DATA TO EXAMINE:
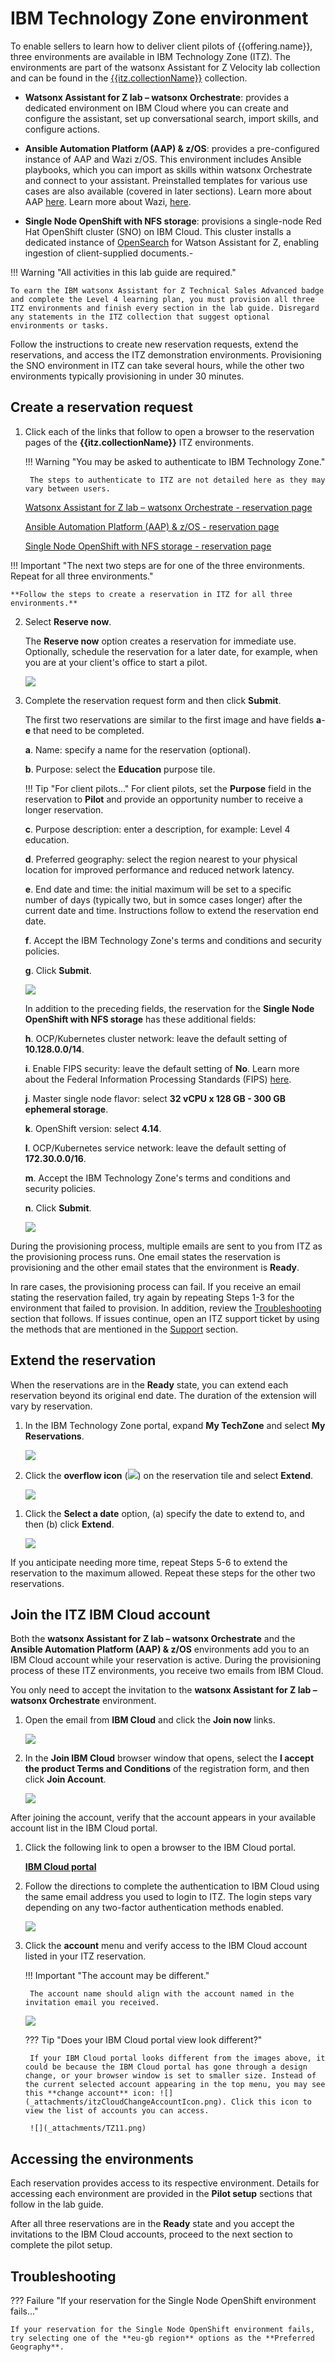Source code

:# IBM Technology Zone environment
To enable sellers to learn how to deliver client pilots of {{offering.name}}, three environments are available in IBM Technology Zone (ITZ). The environments are part of the watsonx Assistant for Z Velocity lab collection and can be found in the <a href="{{itz.collectionURL}}" target="_blank">{{itz.collectionName}}</a> collection.

- **Watsonx Assistant for Z lab – watsonx Orchestrate**: provides a dedicated environment on IBM Cloud where you can create and configure the assistant, set up conversational search, import skills, and configure actions.

- **Ansible Automation Platform (AAP) & z/OS**: provides a pre-configured instance of AAP and Wazi z/OS. This environment includes Ansible playbooks, which you can import as skills within watsonx Orchestrate and connect to your assistant. Preinstalled templates for various use cases are also available (covered in later sections). Learn more about AAP <a href="https://www.redhat.com/en/technologies/management/ansible" target="_blank">here</a>. Learn more about Wazi, <a href="https://www.ibm.com/cloud/wazi-as-a-service" target="_blank">here</a>.

- **Single Node OpenShift with NFS storage**: provisions a single-node Red Hat OpenShift cluster (SNO) on IBM Cloud. This cluster installs a dedicated instance of [OpenSearch](https://opensearch.org/) for Watson Assistant for Z, enabling ingestion of client-supplied documents.- 

!!! Warning "All activities in this lab guide are required."

    To earn the IBM watsonx Assistant for Z Technical Sales Advanced badge and complete the Level 4 learning plan, you must provision all three ITZ environments and finish every section in the lab guide. Disregard any statements in the ITZ collection that suggest optional environments or tasks.

Follow the instructions to create new reservation requests, extend the reservations, and access the ITZ demonstration environments. Provisioning the SNO environment in ITZ can take several hours, while the other two environments typically provisioning in under 30 minutes.

## Create a reservation request
1. Click each of the links that follow to open a browser to the reservation pages of the **{{itz.collectionName}}** ITZ environments.

    !!! Warning "You may be asked to authenticate to IBM Technology Zone."

        The steps to authenticate to ITZ are not detailed here as they may vary between users.

    <a href="{{itz.orchestrateEnv}}" target="_blank">Watsonx Assistant for Z lab – watsonx Orchestrate - reservation page</a>
    
    <a href="{{itz.aapEnv}}" target="_blank">Ansible Automation Platform (AAP) & z/OS - reservation page</a>
    
    <a href="{{itz.snoEnv}}" target="_blank">Single Node OpenShift with NFS storage - reservation page</a>

!!! Important "The next two steps are for one of the three environments. Repeat for all three environments."

    **Follow the steps to create a reservation in ITZ for all three environments.**

2. Select **Reserve now**.

    The **Reserve now** option creates a reservation for immediate use. Optionally, schedule the reservation for a later date, for example, when you are at your client's office to start a pilot.

    ![](_attachments/TZ1.png)

3. Complete the reservation request form and then click **Submit**.

    The first two reservations are similar to the first image and have fields **a**-**e** that need to be completed.

    **a**. Name: specify a name for the reservation (optional).

    **b**. Purpose: select the **Education** purpose tile.

    !!! Tip "For client pilots..."
        For client pilots, set the **Purpose** field in the reservation to **Pilot** and provide an opportunity number to receive a longer reservation.

    **c**. Purpose description: enter a description, for example: Level 4 education.

    **d**. Preferred geography: select the region nearest to your physical location for improved performance and reduced network latency.

    **e**. End date and time: the initial maximum will be set to a specific number of days (typically two, but in somce cases longer) after the current date and time. Instructions follow to extend the reservation end date.

    **f**. Accept the IBM Technology Zone's terms and conditions and security policies.

    **g**. Click **Submit**.

    ![](_attachments/TZ2.png)

    In addition to the preceding fields, the reservation for the **Single Node OpenShift with NFS storage** has these additional fields:

    **h**. OCP/Kubernetes cluster network: leave the default setting of **10.128.0.0/14**.

    **i**. Enable FIPS security: leave the default setting of **No**. Learn more about the Federal Information Processing Standards (FIPS) <a href="https://en.wikipedia.org/wiki/Federal_Information_Processing_Standards#:~:text=The%20Federal%20Information%20Processing%20Standards,States%20government%20agencies%20and%20contractors." target="_blank">here</a>.

    **j**. Master single node flavor: select **32 vCPU x 128 GB - 300 GB ephemeral storage**.

    **k**. OpenShift version: select **4.14**.

    **l**. OCP/Kubernetes service network: leave the default setting of **172.30.0.0/16**.
    
    **m**. Accept the IBM Technology Zone's terms and conditions and security policies.

    **n**. Click **Submit**.

    ![](_attachments/TZ3.png)

<div style="page-break-after: always;"></div>

During the provisioning process, multiple emails are sent to you from ITZ as the provisioning process runs. One email states the reservation is provisioning and the other email states that the environment is **Ready**.

In rare cases, the provisioning process can fail. If you receive an email stating the reservation failed, try again by repeating Steps 1-3 for the environment that failed to provision. In addition, review the [Troubleshooting](#troubleshooting) section that follows. If issues continue, open an ITZ support ticket by using the methods that are mentioned in the [Support](index.md#support) section.

## Extend the reservation
When the reservations are in the **Ready** state, you can extend each reservation beyond its original end date. The duration of the extension will vary by reservation. 

1. In the IBM Technology Zone portal, expand **My TechZone** and select **My Reservations**.

    ![](_attachments/TZ4.png)

2. Click the **overflow icon** (![](_attachments/overflowIcon.png)) on the reservation tile and select **Extend**.

    ![](_attachments/TZ5.png)
<div style="page-break-after: always;"></div>

1. Click the **Select a date** option, (a) specify the date to extend to, and then (b) click **Extend**.

    ![](_attachments/TZ6.png)

If you anticipate needing more time, repeat Steps 5-6 to extend the reservation to the maximum allowed. Repeat these steps for the other two reservations.
<div style="page-break-after: always;"></div>

## Join the ITZ IBM Cloud account
Both the **watsonx Assistant for Z lab – watsonx Orchestrate** and the **Ansible Automation Platform (AAP) & z/OS** environments add you to an IBM Cloud account while your reservation is active. During the provisioning process of these ITZ environments, you receive two emails from IBM Cloud. 

You only need to accept the invitation to the **watsonx Assistant for Z lab – watsonx Orchestrate** environment.

1. Open the email from **IBM Cloud** and click the **Join now** links.

    ![](_attachments/TZ7.png)

2. In the **Join IBM Cloud** browser window that opens, select the **I accept the product Terms and Conditions** of the registration form, and then click **Join Account**.

    ![](_attachments/TZ8.png)

After joining the account, verify that the account appears in your available account list in the IBM Cloud portal.

1. Click the following link to open a browser to the IBM Cloud portal.

    <a href="https://cloud.ibm.com/" target="_blank">**IBM Cloud portal**</a>
    
2. Follow the directions to complete the authentication to IBM Cloud using the same email address you used to login to ITZ. The login steps vary depending on any two-factor authentication methods enabled. 

    ![](_attachments/TZ9.png)

3. Click the **account** menu and verify access to the IBM Cloud account listed in your ITZ reservation.

    !!! Important "The account may be different."

        The account name should align with the account named in the invitation email you received. 

    ![](_attachments/TZ10.png)

    ??? Tip "Does your IBM Cloud portal view look different?"

        If your IBM Cloud portal looks different from the images above, it could be because the IBM Cloud portal has gone through a design change, or your browser window is set to smaller size. Instead of the current selected account appearing in the top menu, you may see this **change account** icon: ![](_attachments/itzCloudChangeAccountIcon.png). Click this icon to view the list of accounts you can access.

        ![](_attachments/TZ11.png)

## Accessing the environments
Each reservation provides access to its respective environment. Details for accessing each environment are provided in the **Pilot setup** sections that follow in the lab guide.

After all three reservations are in the **Ready** state and you accept the invitations to the IBM Cloud accounts, proceed to the next section to complete the pilot setup.

## Troubleshooting
??? Failure "If your reservation for the Single Node OpenShift environment fails..."

    If your reservation for the Single Node OpenShift environment fails, try selecting one of the **eu-gb region** options as the **Preferred Geography**.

TASK PROMPT:
Leaving out the pictures, return the records exactly as given.

EXERCISE RESPONSE:
Source code

:# IBM Technology Zone environment
To enable sellers to learn how to deliver client pilots of {{offering.name}}, three environments are available in IBM Technology Zone (ITZ). The environments are part of the watsonx Assistant for Z Velocity lab collection and can be found in the <a href="{{itz.collectionURL}}" target="_blank">{{itz.collectionName}}</a> collection.

- **Watsonx Assistant for Z lab – watsonx Orchestrate**: provides a dedicated environment on IBM Cloud where you can create and configure the assistant, set up conversational search, import skills, and configure actions.

- **Ansible Automation Platform (AAP) & z/OS**: provides a pre-configured instance of AAP and Wazi z/OS. This environment includes Ansible playbooks, which you can import as skills within watsonx Orchestrate and connect to your assistant. Preinstalled templates for various use cases are also available (covered in later sections). Learn more about AAP <a href="https://www.redhat.com/en/technologies/management/ansible" target="_blank">here</a>. Learn more about Wazi, <a href="https://www.ibm.com/cloud/wazi-as-a-service" target="_blank">here</a>.

- **Single Node OpenShift with NFS storage**: provisions a single-node Red Hat OpenShift cluster (SNO) on IBM Cloud. This cluster installs a dedicated instance of [OpenSearch](https://opensearch.org/) for Watson Assistant for Z, enabling ingestion of client-supplied documents.- 

!!! Warning "All activities in this lab guide are required."

    To earn the IBM watsonx Assistant for Z Technical Sales Advanced badge and complete the Level 4 learning plan, you must provision all three ITZ environments and finish every section in the lab guide. Disregard any statements in the ITZ collection that suggest optional environments or tasks.

Follow the instructions to create new reservation requests, extend the reservations, and access the ITZ demonstration environments. Provisioning the SNO environment in ITZ can take several hours, while the other two environments typically provisioning in under 30 minutes.

## Create a reservation request
1. Click each of the links that follow to open a browser to the reservation pages of the **{{itz.collectionName}}** ITZ environments.

    !!! Warning "You may be asked to authenticate to IBM Technology Zone."

        The steps to authenticate to ITZ are not detailed here as they may vary between users.

    <a href="{{itz.orchestrateEnv}}" target="_blank">Watsonx Assistant for Z lab – watsonx Orchestrate - reservation page</a>
    
    <a href="{{itz.aapEnv}}" target="_blank">Ansible Automation Platform (AAP) & z/OS - reservation page</a>
    
    <a href="{{itz.snoEnv}}" target="_blank">Single Node OpenShift with NFS storage - reservation page</a>

!!! Important "The next two steps are for one of the three environments. Repeat for all three environments."

    **Follow the steps to create a reservation in ITZ for all three environments.**

2. Select **Reserve now**.

    The **Reserve now** option creates a reservation for immediate use. Optionally, schedule the reservation for a later date, for example, when you are at your client's office to start a pilot.

    ![](_attachments/TZ1.png)

3. Complete the reservation request form and then click **Submit**.

    The first two reservations are similar to the first image and have fields **a**-**e** that need to be completed.

    **a**. Name: specify a name for the reservation (optional).

    **b**. Purpose: select the **Education** purpose tile.

    !!! Tip "For client pilots..."
        For client pilots, set the **Purpose** field in the reservation to **Pilot** and provide an opportunity number to receive a longer reservation.

    **c**. Purpose description: enter a description, for example: Level 4 education.

    **d**. Preferred geography: select the region nearest to your physical location for improved performance and reduced network latency.

    **e**. End date and time: the initial maximum will be set to a specific number of days (typically two, but in somce cases longer) after the current date and time. Instructions follow to extend the reservation end date.

    **f**. Accept the IBM Technology Zone's terms and conditions and security policies.

    **g**. Click **Submit**.

    ![](_attachments/TZ2.png)

    In addition to the preceding fields, the reservation for the **Single Node OpenShift with NFS storage** has these additional fields:

    **h**. OCP/Kubernetes cluster network: leave the default setting of **10.128.0.0/14**.

    **i**. Enable FIPS security: leave the default setting of **No**. Learn more about the Federal Information Processing Standards (FIPS) <a href="https://en.wikipedia.org/wiki/Federal_Information_Processing_Standards#:~:text=The%20Federal%20Information%20Processing%20Standards,States%20government%20agencies%20and%20contractors." target="_blank">here</a>.

    **j**. Master single node flavor: select **32 vCPU x 128 GB - 300 GB ephemeral storage**.

    **k**. OpenShift version: select **4.14**.

    **l**. OCP/Kubernetes service network: leave the default setting of **172.30.0.0/16**.
    
    **m**. Accept the IBM Technology Zone's terms and conditions and security policies.

    **n**. Click **Submit**.

    ![](_attachments/TZ3.png)

<div style="page-break-after: always;"></div>

During the provisioning process, multiple emails are sent to you from ITZ as the provisioning process runs. One email states the reservation is provisioning and the other email states that the environment is **Ready**.

In rare cases, the provisioning process can fail. If you receive an email stating the reservation failed, try again by repeating Steps 1-3 for the environment that failed to provision. In addition, review the [Troubleshooting](#troubleshooting) section that follows. If issues continue, open an ITZ support ticket by using the methods that are mentioned in the [Support](index.md#support) section.

## Extend the reservation
When the reservations are in the **Ready** state, you can extend each reservation beyond its original end date. The duration of the extension will vary by reservation. 

1. In the IBM Technology Zone portal, expand **My TechZone** and select **My Reservations**.

    ![](_attachments/TZ4.png)

2. Click the **overflow icon** (![](_attachments/overflowIcon.png)) on the reservation tile and select **Extend**.

    ![](_attachments/TZ5.png)
<div style="page-break-after: always;"></div>

1. Click the **Select a date** option, (a) specify the date to extend to, and then (b) click **Extend**.

    ![](_attachments/TZ6.png)

If you anticipate needing more time, repeat Steps 5-6 to extend the reservation to the maximum allowed. Repeat these steps for the other two reservations.
<div style="page-break-after: always;"></div>

## Join the ITZ IBM Cloud account
Both the **watsonx Assistant for Z lab – watsonx Orchestrate** and the **Ansible Automation Platform (AAP) & z/OS** environments add you to an IBM Cloud account while your reservation is active. During the provisioning process of these ITZ environments, you receive two emails from IBM Cloud. 

You only need to accept the invitation to the **watsonx Assistant for Z lab – watsonx Orchestrate** environment.

1. Open the email from **IBM Cloud** and click the **Join now** links.

    ![](_attachments/TZ7.png)

2. In the **Join IBM Cloud** browser window that opens, select the **I accept the product Terms and Conditions** of the registration form, and then click **Join Account**.

    ![](_attachments/TZ8.png)

After joining the account, verify that the account appears in your available account list in the IBM Cloud portal.

1. Click the following link to open a browser to the IBM Cloud portal.

    <a href="https://cloud.ibm.com/" target="_blank">**IBM Cloud portal**</a>
    
2. Follow the directions to complete the authentication to IBM Cloud using the same email address you used to login to ITZ. The login steps vary depending on any two-factor authentication methods enabled. 

    ![](_attachments/TZ9.png)

3. Click the **account** menu and verify access to the IBM Cloud account listed in your ITZ reservation.

    !!! Important "The account may be different."

        The account name should align with the account named in the invitation email you received. 

    ![](_attachments/TZ10.png)

    ??? Tip "Does your IBM Cloud portal view look different?"

        If your IBM Cloud portal looks different from the images above, it could be because the IBM Cloud portal has gone through a design change, or your browser window is set to smaller size. Instead of the current selected account appearing in the top menu, you may see this **change account** icon: ![](_attachments/itzCloudChangeAccountIcon.png). Click this icon to view the list of accounts you can access.

        ![](_attachments/TZ11.png)

## Accessing the environments
Each reservation provides access to its respective environment. Details for accessing each environment are provided in the **Pilot setup** sections that follow in the lab guide.

After all three reservations are in the **Ready** state and you accept the invitations to the IBM Cloud accounts, proceed to the next section to complete the pilot setup.

## Troubleshooting
??? Failure "If your reservation for the Single Node OpenShift environment fails..."

    If your reservation for the Single Node OpenShift environment fails, try selecting one of the **eu-gb region** options as the **Preferred Geography**.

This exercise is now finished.